The picture above is of one of our lowering straps, part of our meagre collection of professional equipment. We have two of them, simple strips of furniture webbing to reinforce chairs that we bought thirteen years ago in a haberdashery shop in Cornwall. You can see the colouration of the soil on them, their history stained into the edge. The red thread marks the midpoint. It rests over the centre of the grave, a guide for when we stretch them over before the coffin is laid on top.
They are just material, yet for me they are one of the most powerfully resonant things I possess. They have lowered old men and children, people whose deaths were a longed for mercy and those ripped from their families. They have held mothers leaving shellshocked children, people who have had terrible things done to them, and those who have done terrible things. They have slipped through mine and Claire’s hands a thousand times, and the hand’s of grandmothers and fathers, lovers and friends. They are tinged with our blood cut by the edges of coffins, stained with soil and mud and grass and sweat, and of course, with tears. The tears of people doing the bravest, hardest, saddest thing of their lives, gently lowering their beloved down into a grave.
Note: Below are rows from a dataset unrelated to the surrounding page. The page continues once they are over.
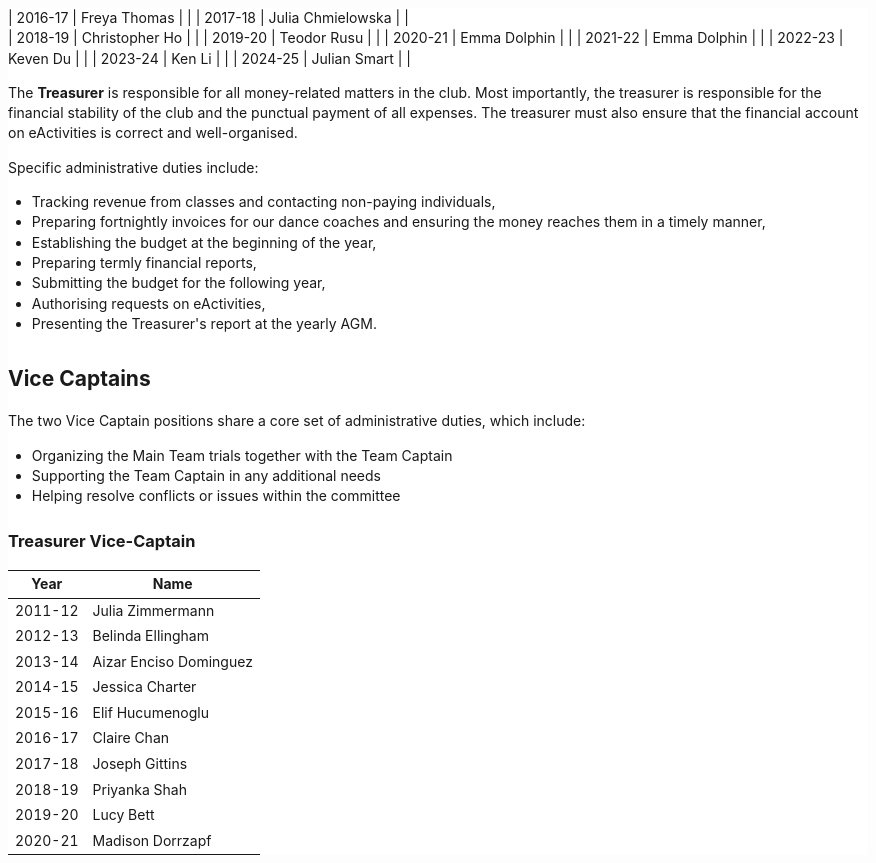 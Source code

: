 | 2016-17 | Freya Thomas | |
| 2017-18 | Julia Chmielowska | |  
| 2018-19 | Christopher Ho | |
| 2019-20 | Teodor Rusu | |
| 2020-21 | Emma Dolphin | |
| 2021-22 | Emma Dolphin | |
| 2022-23 | Keven Du | |
| 2023-24 | Ken Li | |
| 2024-25 | Julian Smart | |

The **Treasurer** is responsible for all money-related matters in the
club. Most importantly, the treasurer is responsible for the financial
stability of the club and the punctual payment of all expenses. The
treasurer must also ensure that the financial account on eActivities is
correct and well-organised.

Specific administrative duties include:

  - Tracking revenue from classes and contacting non-paying individuals,
  - Preparing fortnightly invoices for our dance coaches and ensuring
    the money reaches them in a timely manner,
  - Establishing the budget at the beginning of the year,
  - Preparing termly financial reports,
  - Submitting the budget for the following year,
  - Authorising requests on eActivities,
  - Presenting the Treasurer's report at the yearly AGM.

## Vice Captains

The two Vice Captain positions share a core set of administrative
duties, which include:

  - Organizing the Main Team trials together with the Team Captain
  - Supporting the Team Captain in any additional needs
  - Helping resolve conflicts or issues within the committee

### Treasurer Vice-Captain

| Year | Name |
|-|-|
| 2011-12 | Julia Zimmermann |
| 2012-13 | Belinda Ellingham |
| 2013-14 | Aizar Enciso Dominguez |  
| 2014-15 | Jessica Charter |
| 2015-16 | Elif Hucumenoglu |
| 2016-17 | Claire Chan |
| 2017-18 | Joseph Gittins |
| 2018-19 | Priyanka Shah |
| 2019-20 | Lucy Bett |
| 2020-21 | Madison Dorrzapf | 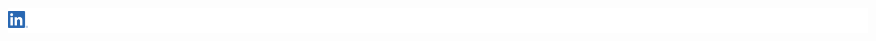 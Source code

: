 <div>
<a title="LinkedIn" href="https://www.linkedin.com/in/julius-h%C3%A4ger/"><img width="20em" src="img/marketing/LI-In-Bug.png" alt="LinkedIn"/></a>
<a title="GitHub" href="https://github.com/NogginBops/"><img width="20em" src="img/marketing/github-mark-white.png" alt="GitHub"/></a>
<a title="Mail" href="mailto:julius_hager@hotmail.com"><img width="20em" src="img/marketing/mail.svg" alt="Mail"/></a>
They fit into a spread hand, yet reach into eternity. Not just bits of woven cloth, but portals, ladders to another world, or at least to the end of this one. At times they appear like mandalas, or spiraling universes. They seem to possess a patient wisdom, to have personality. We certainly have shared history.
I wonder what part they will play in my own end, whether their frayed edges will still be strong enough by then. In my secret heart, I know they will, that they are an umbilical cord reaching out into the womb of my own death, ravelling me nearer.
Hopefully, when my time has come I will be burnt on a hill. If I am, them perhaps one should be wrapped around me, the other to journey with Claire to who knows where.
These decisions are not ours to make, and maybe they will slip through the hands of my family as they lower me down into the ground. Where ever I am going, I have confidence that the straps will see me safely to the end. They always have.